[Collected data]
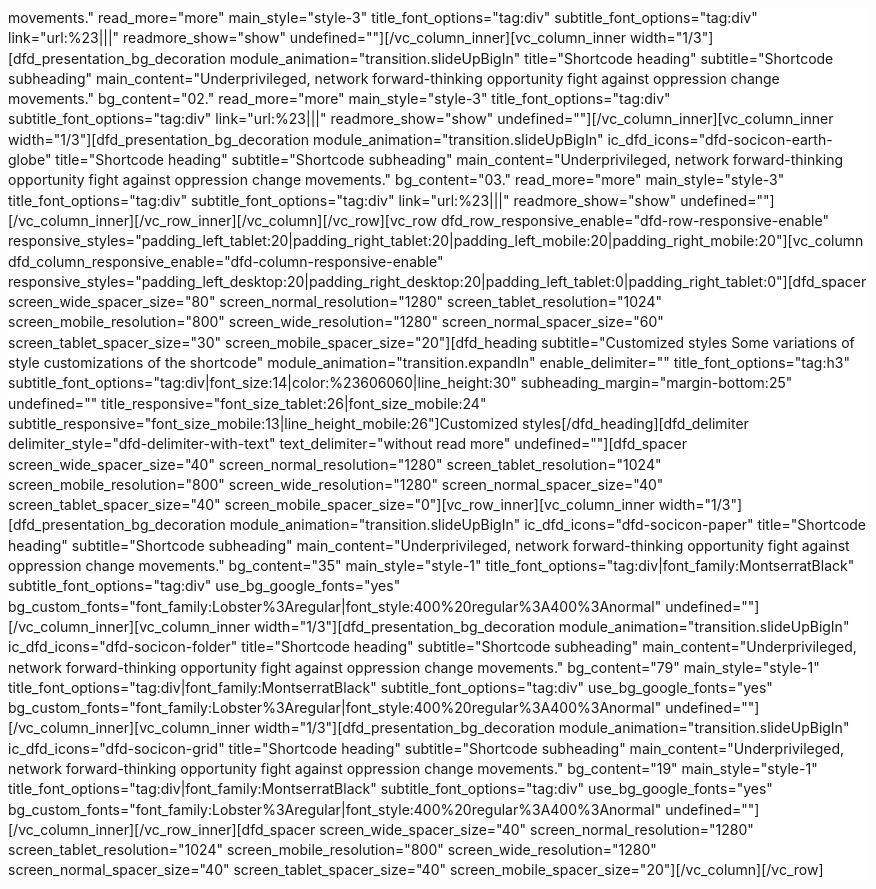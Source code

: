 movements." read_more="more" main_style="style-3" title_font_options="tag:div" subtitle_font_options="tag:div" link="url:%23|||" readmore_show="show" undefined=""][/vc_column_inner][vc_column_inner width="1/3"][dfd_presentation_bg_decoration module_animation="transition.slideUpBigIn" title="Shortcode heading" subtitle="Shortcode subheading" main_content="Underprivileged, network forward-thinking opportunity fight against oppression change movements." bg_content="02." read_more="more" main_style="style-3" title_font_options="tag:div" subtitle_font_options="tag:div" link="url:%23|||" readmore_show="show" undefined=""][/vc_column_inner][vc_column_inner width="1/3"][dfd_presentation_bg_decoration module_animation="transition.slideUpBigIn" ic_dfd_icons="dfd-socicon-earth-globe" title="Shortcode heading" subtitle="Shortcode subheading" main_content="Underprivileged, network forward-thinking opportunity fight against oppression change movements." bg_content="03." read_more="more" main_style="style-3" title_font_options="tag:div" subtitle_font_options="tag:div" link="url:%23|||" readmore_show="show" undefined=""][/vc_column_inner][/vc_row_inner][/vc_column][/vc_row][vc_row dfd_row_responsive_enable="dfd-row-responsive-enable" responsive_styles="padding_left_tablet:20|padding_right_tablet:20|padding_left_mobile:20|padding_right_mobile:20"][vc_column dfd_column_responsive_enable="dfd-column-responsive-enable" responsive_styles="padding_left_desktop:20|padding_right_desktop:20|padding_left_tablet:0|padding_right_tablet:0"][dfd_spacer screen_wide_spacer_size="80" screen_normal_resolution="1280" screen_tablet_resolution="1024" screen_mobile_resolution="800" screen_wide_resolution="1280" screen_normal_spacer_size="60" screen_tablet_spacer_size="30" screen_mobile_spacer_size="20"][dfd_heading subtitle="Customized styles Some variations of style customizations of the shortcode" module_animation="transition.expandIn" enable_delimiter="" title_font_options="tag:h3" subtitle_font_options="tag:div|font_size:14|color:%23606060|line_height:30" subheading_margin="margin-bottom:25" undefined="" title_responsive="font_size_tablet:26|font_size_mobile:24" subtitle_responsive="font_size_mobile:13|line_height_mobile:26"]Customized styles[/dfd_heading][dfd_delimiter delimiter_style="dfd-delimiter-with-text" text_delimiter="without read more" undefined=""][dfd_spacer screen_wide_spacer_size="40" screen_normal_resolution="1280" screen_tablet_resolution="1024" screen_mobile_resolution="800" screen_wide_resolution="1280" screen_normal_spacer_size="40" screen_tablet_spacer_size="40" screen_mobile_spacer_size="0"][vc_row_inner][vc_column_inner width="1/3"][dfd_presentation_bg_decoration module_animation="transition.slideUpBigIn" ic_dfd_icons="dfd-socicon-paper" title="Shortcode heading" subtitle="Shortcode subheading" main_content="Underprivileged, network forward-thinking opportunity fight against oppression change movements." bg_content="35" main_style="style-1" title_font_options="tag:div|font_family:MontserratBlack" subtitle_font_options="tag:div" use_bg_google_fonts="yes" bg_custom_fonts="font_family:Lobster%3Aregular|font_style:400%20regular%3A400%3Anormal" undefined=""][/vc_column_inner][vc_column_inner width="1/3"][dfd_presentation_bg_decoration module_animation="transition.slideUpBigIn" ic_dfd_icons="dfd-socicon-folder" title="Shortcode heading" subtitle="Shortcode subheading" main_content="Underprivileged, network forward-thinking opportunity fight against oppression change movements." bg_content="79" main_style="style-1" title_font_options="tag:div|font_family:MontserratBlack" subtitle_font_options="tag:div" use_bg_google_fonts="yes" bg_custom_fonts="font_family:Lobster%3Aregular|font_style:400%20regular%3A400%3Anormal" undefined=""][/vc_column_inner][vc_column_inner width="1/3"][dfd_presentation_bg_decoration module_animation="transition.slideUpBigIn" ic_dfd_icons="dfd-socicon-grid" title="Shortcode heading" subtitle="Shortcode subheading" main_content="Underprivileged, network forward-thinking opportunity fight against oppression change movements." bg_content="19" main_style="style-1" title_font_options="tag:div|font_family:MontserratBlack" subtitle_font_options="tag:div" use_bg_google_fonts="yes" bg_custom_fonts="font_family:Lobster%3Aregular|font_style:400%20regular%3A400%3Anormal" undefined=""][/vc_column_inner][/vc_row_inner][dfd_spacer screen_wide_spacer_size="40" screen_normal_resolution="1280" screen_tablet_resolution="1024" screen_mobile_resolution="800" screen_wide_resolution="1280" screen_normal_spacer_size="40" screen_tablet_spacer_size="40" screen_mobile_spacer_size="20"][/vc_column][/vc_row]
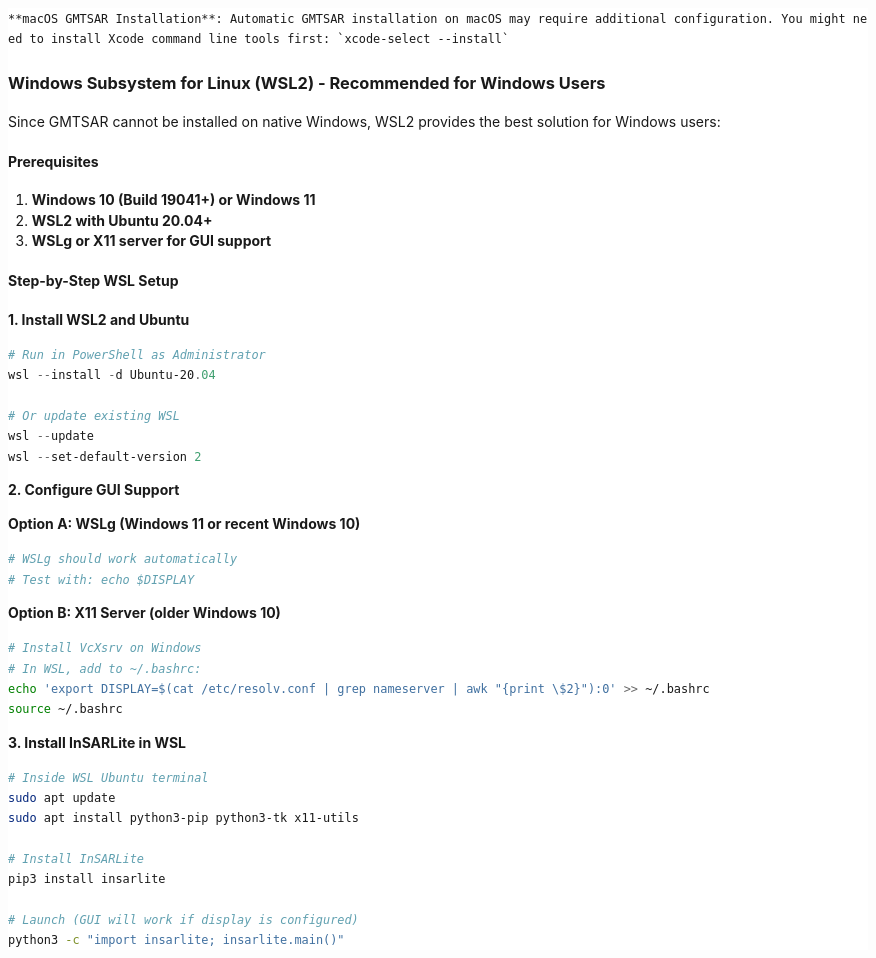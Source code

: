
 ```{warning}
**macOS GMTSAR Installation**: Automatic GMTSAR installation on macOS may require additional configuration. You might need to install Xcode command line tools first: `xcode-select --install`
```

### Windows Subsystem for Linux (WSL2) - Recommended for Windows Users

Since GMTSAR cannot be installed on native Windows, WSL2 provides the best solution for Windows users:

#### Prerequisites
1. **Windows 10 (Build 19041+) or Windows 11**
2. **WSL2 with Ubuntu 20.04+**
3. **WSLg or X11 server for GUI support**

#### Step-by-Step WSL Setup

**1. Install WSL2 and Ubuntu**
```powershell
# Run in PowerShell as Administrator
wsl --install -d Ubuntu-20.04

# Or update existing WSL
wsl --update
wsl --set-default-version 2
```

**2. Configure GUI Support**

**Option A: WSLg (Windows 11 or recent Windows 10)**
```bash
# WSLg should work automatically
# Test with: echo $DISPLAY
```

**Option B: X11 Server (older Windows 10)**
```bash
# Install VcXsrv on Windows
# In WSL, add to ~/.bashrc:
echo 'export DISPLAY=$(cat /etc/resolv.conf | grep nameserver | awk "{print \$2}"):0' >> ~/.bashrc
source ~/.bashrc
```

**3. Install InSARLite in WSL**
```bash
# Inside WSL Ubuntu terminal
sudo apt update
sudo apt install python3-pip python3-tk x11-utils

# Install InSARLite
pip3 install insarlite

# Launch (GUI will work if display is configured)
python3 -c "import insarlite; insarlite.main()"
```
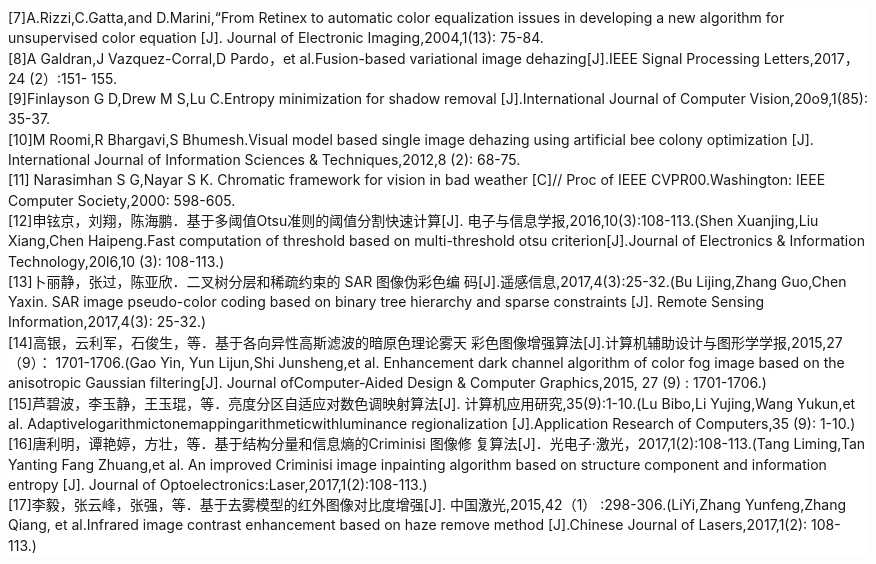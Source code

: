 [7]A.Rizzi,C.Gatta,and D.Marini,“From Retinex to automatic color equalization issues in developing a new algorithm for unsupervised color equation [J]. Journal of Electronic Imaging,2004,1(13): 75-84.   
[8]A Galdran,J Vazquez-Corral,D Pardo，et al.Fusion-based variational image dehazing[J].IEEE Signal Processing Letters,2017，24 (2）:151- 155.   
[9]Finlayson G D,Drew M S,Lu C.Entropy minimization for shadow removal [J].International Journal of Computer Vision,20o9,1(85): 35-37.   
[10]M Roomi,R Bhargavi,S Bhumesh.Visual model based single image dehazing using artificial bee colony optimization [J]. International Journal of Information Sciences & Techniques,2012,8 (2): 68-75.   
[11] Narasimhan S G,Nayar S K. Chromatic framework for vision in bad weather [C]// Proc of IEEE CVPR00.Washington: IEEE Computer Society,2000: 598-605.   
[12]申铉京，刘翔，陈海鹏．基于多阈值Otsu准则的阈值分割快速计算[J]. 电子与信息学报,2016,10(3):108-113.(Shen Xuanjing,Liu Xiang,Chen Haipeng.Fast computation of threshold based on multi-threshold otsu criterion[J].Journal of Electronics & Information Technology,20l6,10 (3): 108-113.)   
[13]卜丽静，张过，陈亚欣．二叉树分层和稀疏约束的 SAR 图像伪彩色编 码[J].遥感信息,2017,4(3):25-32.(Bu Lijing,Zhang Guo,Chen Yaxin. SAR image pseudo-color coding based on binary tree hierarchy and sparse constraints [J]. Remote Sensing Information,2017,4(3): 25-32.)   
[14]高银，云利军，石俊生，等．基于各向异性高斯滤波的暗原色理论雾天 彩色图像增强算法[J].计算机辅助设计与图形学学报,2015,27（9）： 1701-1706.(Gao Yin, Yun Lijun,Shi Junsheng,et al. Enhancement dark channel algorithm of color fog image based on the anisotropic Gaussian filtering[J]. Journal ofComputer-Aided Design & Computer Graphics,2015, 27 (9) : 1701-1706.)   
[15]芦碧波，李玉静，王玉琨，等．亮度分区自适应对数色调映射算法[J]. 计算机应用研究,35(9):1-10.(Lu Bibo,Li Yujing,Wang Yukun,et al. Adaptivelogarithmictonemappingarithmeticwithluminance regionalization [J].Application Research of Computers,35 (9): 1-10.)   
[16]唐利明，谭艳婷，方壮，等．基于结构分量和信息熵的Criminisi 图像修 复算法[J]．光电子·激光，2017,1(2):108-113.(Tang Liming,Tan Yanting Fang Zhuang,et al. An improved Criminisi image inpainting algorithm based on structure component and information entropy [J]. Journal of Optoelectronics:Laser,2017,1(2):108-113.)   
[17]李毅，张云峰，张强，等．基于去雾模型的红外图像对比度增强[J]. 中国激光,2015,42（1） :298-306.(LiYi,Zhang Yunfeng,Zhang Qiang, et al.Infrared image contrast enhancement based on haze remove method [J].Chinese Journal of Lasers,2017,1(2): 108-113.)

* _AIM OF THE EXERCISE_
Copy whichever lines above contain the string "WSLg".

* _ANSWER FOR THE TASK_
3. **WSLg or X11 server for GUI support**
**Option A: WSLg (Windows 11 or recent Windows 10)**
# WSLg should work automatically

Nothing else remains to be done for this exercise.